Hospitality most memorable
There are many things the Dercks will remember about this trip: the Dutch passion for fresh air with windows always open at night, bicycles so plentiful that parking garages are built just for them, brick omnipresent as a construction material (wood is a scarce, regulated commodity among the environmentally conscious Dutch), even the smallest backyards landscaped, hedges within hedges of varied colors, the remarkable absence of clutter, the Gemert city song, written by a priest, that tolls out every hour from municipal buildings.
Most of all, though, they’ll remember the hospitality, from their friends and relatives, and especially the home so graciously opened by Harry and Gerta Donkers.
“I just couldn’t believe how wonderful they were to us,” says Myra. “They just treated you like long-lost friends. Family is very important to them. … Everybody just greeted us like we were the Lost Dauphin almost, and we didn’t expect that.”

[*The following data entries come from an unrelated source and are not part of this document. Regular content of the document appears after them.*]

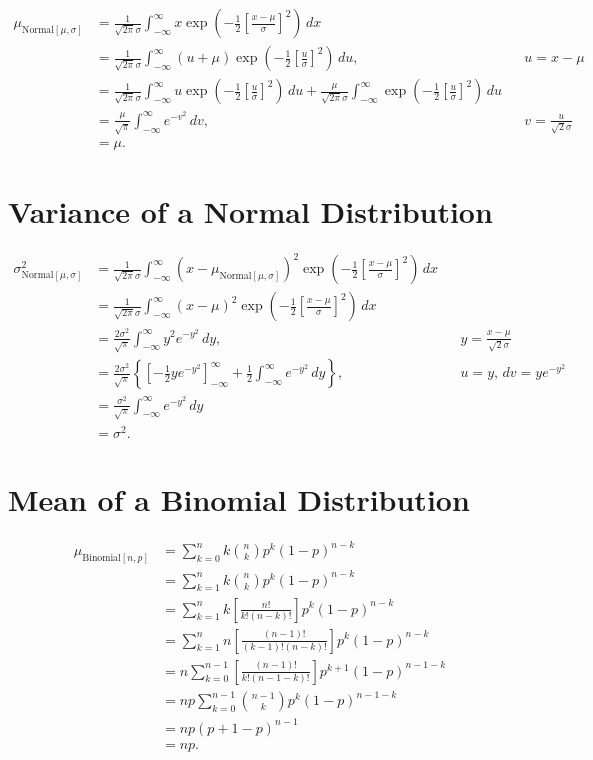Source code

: \documentclass{myart}
\newcommand{\intr}{\int_{-\infty}^\infty}
\newcommand{\du}{\,du}
\newcommand{\dv}{\,dv}
\newcommand{\dx}{\,dx}
\newcommand{\dy}{\,dy}
\newcommand{\mean}{\mu}
\newcommand{\sdev}{\sigma}
\newcommand{\variance}{\sigma^2}
\newcommand{\sub}[1]{_{\text{#1}}}
\begin{document}
\begin{align*}
\mean\sub{Normal$[\mean,\sdev]$} &= \frac{1}{\sqrt{2\pi} \sdev} \intr x \exp\left(-\frac{1}{2} \left[\frac{x - \mean}{\sdev}\right]^2\right) \dx \\
&= \frac{1}{\sqrt{2\pi} \sdev} \intr (u + \mean) \exp\left(-\frac{1}{2} \left[\frac{u}{\sdev}\right]^2\right) \du, && u = x - \mean \\
&= \frac{1}{\sqrt{2\pi} \sdev} \intr u \exp\left(-\frac{1}{2} \left[\frac{u}{\sdev}\right]^2\right) \du + \frac{\mean}{\sqrt{2\pi} \sdev} \intr \exp\left(-\frac{1}{2} \left[\frac{u}{\sdev}\right]^2\right) \du \\
&= \frac{\mean}{\sqrt{\pi}} \intr e^{-v^2} \dv, && v = \frac{u}{\sqrt{2} \sdev} \\
&= \mu.
\end{align*}

\section{Variance of a Normal Distribution}

\begin{align*}
\variance\sub{Normal$[\mean,\sdev]$} &= \frac{1}{\sqrt{2\pi} \sdev} \intr (x - \mean\sub{Normal$[\mean,\sdev]$})^2 \exp\left(-\frac{1}{2} \left[\frac{x - \mean}{\sdev}\right]^2\right) \dx \\
&= \frac{1}{\sqrt{2\pi} \sdev} \intr (x - \mean)^2 \exp\left(-\frac{1}{2} \left[\frac{x - \mean}{\sdev}\right]^2\right) \dx \\
&= \frac{2\variance}{\sqrt{\pi}} \intr y^2 e^{-y^2} \dy, && y = \frac{x - \mean}{\sqrt{2} \sdev} \\
&= \frac{2\variance}{\sqrt{\pi}} \left\{\left[-\frac{1}{2} y e^{-y^2}\right]_{-\infty}^\infty + \frac{1}{2} \intr e^{-y^2} \dy\right\}, && u = y, \dv = y e^{-y^2} \\
&= \frac{\variance}{\sqrt{\pi}} \intr e^{-y^2} \dy \\
&= \variance.
\end{align*}

\section{Mean of a Binomial Distribution}

\begin{align*}
\mean\sub{Binomial$[n,p]$} &= \sum_{k=0}^n k \binom{n}{k} p^k (1-p)^{n-k} \\
&= \sum_{k=1}^n k \binom{n}{k} p^k (1-p)^{n-k} \\
&= \sum_{k=1}^n k \left[\frac{n!}{k!(n-k)!}\right] p^k (1-p)^{n-k} \\
&= \sum_{k=1}^n n \left[\frac{(n-1)!}{(k-1)!(n-k)!}\right] p^k (1-p)^{n-k} \\
&= n \sum_{k=0}^{n-1} \left[\frac{(n-1)!}{k!(n-1-k)!}\right] p^{k+1} (1-p)^{n-1-k} \\
&= n p \sum_{k=0}^{n-1} \binom{n-1}{k} p^k (1-p)^{n-1-k} \\
&= n p (p + 1 - p)^{n-1} \\
&= n p.
\end{align*}
\end{document}
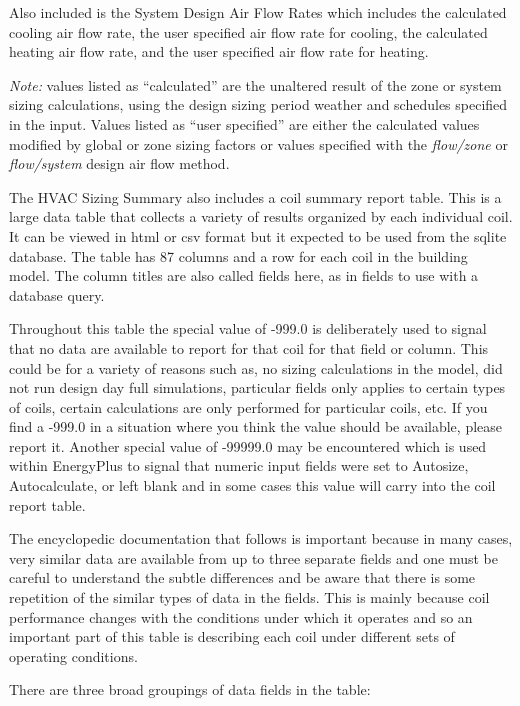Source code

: Also included is the System Design Air Flow Rates which includes the calculated cooling air flow rate, the user specified air flow rate for cooling, the calculated heating air flow rate, and the user specified air flow rate for heating.

\emph{Note:} values listed as ``calculated'' are the unaltered result of the zone or system sizing calculations, using the design sizing period weather and schedules specified in the input. Values listed as ``user specified'' are either the calculated values modified by global or zone sizing factors or values specified with the \emph{flow/zone} or \emph{flow/system} design air flow method.

The HVAC Sizing Summary also includes a coil summary report table. This is a large data table that collects a variety of results organized by each individual coil.  It can be viewed in html or csv format but it expected to be used from the sqlite database.  The table has 87 columns and a row for each coil in the building model.  The column titles are also called fields here, as in fields to use with a database query. 

Throughout this table the special value of -999.0 is deliberately used to signal that no data are available to report for that coil for that field or column.  This could be for a variety of reasons such as, no sizing calculations in the model, did not run design day full simulations, particular fields only applies to certain types of coils, certain calculations are only performed for particular coils, etc.  If you find a -999.0 in a situation where you think the value should be available, please report it.  Another special value of -99999.0 may be encountered which is used within EnergyPlus to signal that numeric input fields were set to Autosize, Autocalculate, or left blank and in some cases this value will carry into the coil report table.

The encyclopedic documentation that follows is important because in many cases, very similar data are available from up to three separate fields and one must be careful to understand the subtle differences and be aware that there is some repetition of the similar types of data in the fields.  This is mainly because coil performance changes with the conditions under which it operates and so an important part of this table is describing each coil under different sets of operating conditions.

There are three broad groupings of data fields in the table:

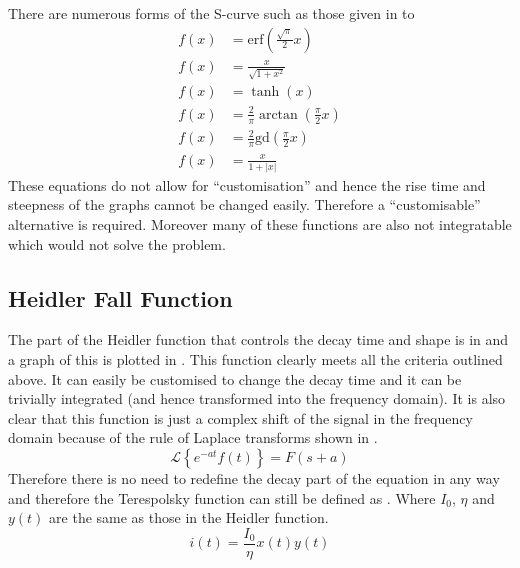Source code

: There are numerous forms of the S-curve such as those given in  to 
\begin{subequations}
    \label{eqn:scurve}
    \begin{align}
        f(x) & = \mathrm{erf} \left ( \frac{\sqrt{\pi}}{2}x \right ) \label{eqn:erf} \\
        f(x) & = \frac{x}{\sqrt{1+x^2}} \label{eqn:sqrt} \\
        f(x) & = \tanh(x) \label{eqn:tanh} \\
        f(x) & = \frac{2}{\pi}\arctan \left ( \frac{\pi}{2}x \right ) \label{eqn:atan} \\
        f(x) & = \frac{2}{\pi}\mathrm{gd} \left ( \frac{\pi}{2}x \right ) \label{eqn:gd} \\
        f(x) & = \frac{x}{1+|x|} \label{eqn:abs}
    \end{align}
\end{subequations}
These equations do not allow for ``customisation'' and hence the rise time and steepness of the graphs cannot be changed easily. Therefore a ``customisable'' alternative is required. Moreover many of these functions are also not integratable which would not solve the problem.



\subsection{Heidler Fall Function}
\label{sub:heidler_fall_function}

The part of the Heidler function that controls the decay time and shape is in  and a graph of this is plotted in . This function clearly meets all the criteria outlined above. It can easily be customised to change the decay time and it can be trivially integrated (and hence transformed into the frequency domain).
It is also clear that this function is just a complex shift of the signal in the frequency domain because of the rule of Laplace transforms shown in  \cite{bkSST,bkControl}.
\begin{equation}
    \mathcal{L} \left \{ e^{-at}f\left ( t \right ) \right \} = F \left (s + a \right )
    \label{eqn:laplaceComplexShift}
\end{equation}
Therefore there is no need to redefine the decay part of the equation in any way and therefore the Terespolsky function can still be defined as . Where $I_0$, $\eta$ and $y(t)$ are the same as those in the Heidler function.
\begin{equation}
i(t) = \frac{I_0}{\eta} x \left( t \right) y \left( t \right)
\label{eqn:PreTFSmall}
\end{equation}

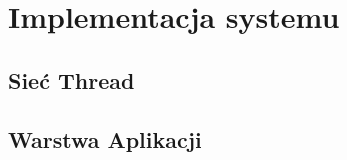 \chapter{Implementacja systemu}
\label{cha:implementacja}

\section{Sieć Thread}

\section{Warstwa Aplikacji}
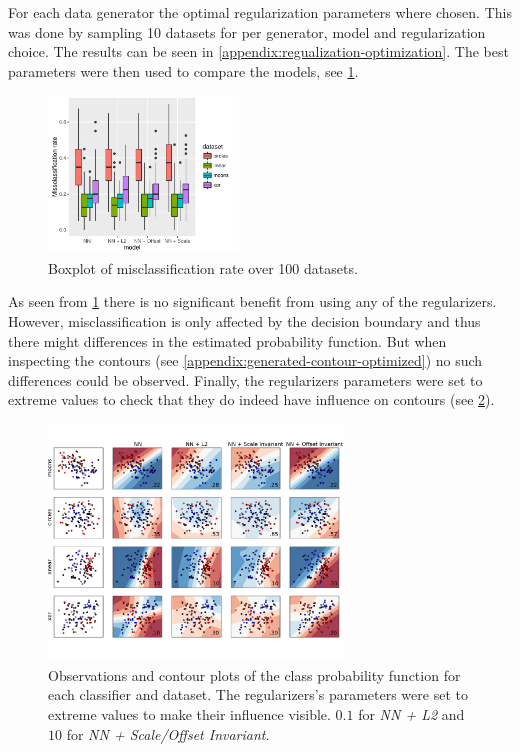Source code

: For each data generator the optimal regularization parameters where chosen. This was done by sampling 10 datasets for per generator, model and regularization choice. The results can be seen in \cref{appendix:regualization-optimization}. The best parameters were then used to compare the models, see \cref{fig:2d_significant}.

\begin{figure}[h]
	\centering
	\includegraphics[width=0.45\textwidth]{plots/2d_significant}
	\caption{Boxplot of misclassification rate over 100 datasets.}
	\label{fig:2d_significant}
\end{figure}

As seen from \cref{fig:2d_significant} there is no significant benefit from using any of the regularizers. However, misclassification is only affected by the decision boundary and thus there might differences in the estimated probability function. But when inspecting the contours (see \cref{appendix:generated-contour-optimized}) no such differences could be observed. Finally, the regularizers parameters were set to extreme values to check that they do indeed have influence on contours (see \cref{plt:generated-contour-extream}).

\begin{figure}[ht]
	\centering
	\includegraphics[width=0.7\textwidth, trim = 0 2.2cm 0 1.5cm, clip]{plots/2d_classifier-extream}
	\caption{Observations and contour plots of the class probability function for each classifier and dataset. The regularizers's parameters were set to extreme values to make their influence visible. $0.1$ for \textit{NN + L2} and $10$ for \textit{NN + Scale/Offset Invariant}.}
	\label{plt:generated-contour-extream}
\end{figure}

Would they make the trip again? No, not at their age, but Myra’s relatives from Gemert plan to come to the States, and the Derckses are looking forward to it.
“We expect we’re going to get a lot of company now, and we would enjoy that,” she says.


photo by Jeroen Ketelaars

The mills are a well-known Dutch symbol. A windmill that is still in use is De Doornboom, located in Hilvarenbeek, not far from Tilburg. The mill was built in 1857. It had to be restored in 1905, as a result of fire damage. Today the mill, owned by the village council, is operated by certified millers. Tourists can visit and see De Doornboom mill at work every Saturday.